= Associated Blacksmiths', Forge and Smithy Workers' Society =

Former trade union of the United Kingdom

The Associated Blacksmiths, Forge and Smithy Workers' Society (ABFSWS) was a trade union representing metalworkers in the United Kingdom and Ireland.

==History==
The union was founded in 1857 in Glasgow as the Scottish United Operative Blacksmiths Protection and Friendly Society. In 1872, it became the Associated Blacksmiths of Scotland, but then decided to organise throughout the UK, in 1885 becoming the Associated Blacksmiths' Society. Around 1910s, it became the Associated Blacksmiths and Iron Workers' Society.

Membership was around 3,000 for many years, but grew rapidly under the leadership of John Thomson in the 1910s. He focused on mergers with smaller unions, bringing in the Combined Smiths of Great Britain and Ireland, the Co-operative Society of Smiths, the National United Society of Smiths and Hammermen, and the United Smiths Trade Union of Ireland.
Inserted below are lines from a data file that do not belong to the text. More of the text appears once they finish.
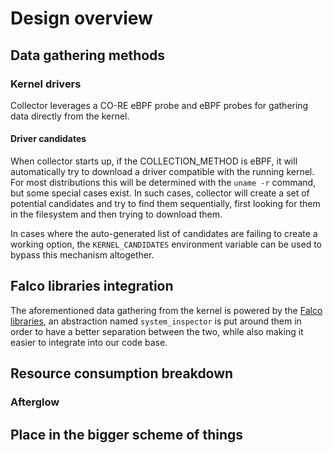 # Design overview

## Data gathering methods
### Kernel drivers
Collector leverages a CO-RE eBPF probe and eBPF probes for gathering data directly
from the kernel.

#### Driver candidates
When collector starts up, if the COLLECTION_METHOD is eBPF, it will
automatically try to download a driver compatible with the running kernel.
For most distributions this will be determined with the `uname -r` command,
but some special cases exist. In such cases, collector will create a set of
potential candidates and try to find them sequentially, first looking for
them in the filesystem and then trying to download them.

In cases where the auto-generated list of candidates are failing to create a
working option, the `KERNEL_CANDIDATES` environment variable can be used to
bypass this mechanism altogether.

## Falco libraries integration
The aforementioned data gathering from the kernel is powered by the
[Falco libraries](https://github.com/falcosecurity/libs/), an abstraction named
`system_inspector` is put around them in order to have a better separation
between the two, while also making it easier to integrate into our code base.

## Resource consumption breakdown

### Afterglow

## Place in the bigger scheme of things
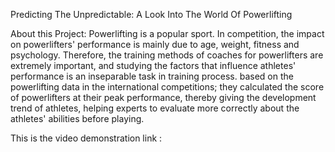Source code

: Predicting The Unpredictable: A Look Into The World Of Powerlifting

About this Project:
Powerlifting is a popular sport. In competition, the impact on powerlifters'
performance is mainly due to age, weight, fitness and psychology. Therefore,
the training methods of coaches for powerlifters are extremely important, and
studying the factors that influence athletes' performance is an inseparable task in
training process. based on the powerlifting data in the international
competitions; they calculated the score of powerlifters at their peak
performance, thereby giving the development trend of athletes, helping experts
to evaluate more correctly about the athletes' abilities before playing.


This is the video demonstration link :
This brought membership up to 13,500 by 1915, and made it the largest union of blacksmiths in the country, ahead of the Amalgamated Society of Smiths and Strikers.

In 1963, the union merged with the Shipconstructors' and Shipwrights' Association into the United Society of Boilermakers, Shipbuilders and Structural Workers, which renamed itself as the "Amalgamated Society of Boilermakers, Shipwrights, Blacksmiths and Structural Workers".

==Election results==
The union sponsored a Labour Party candidate in 1929.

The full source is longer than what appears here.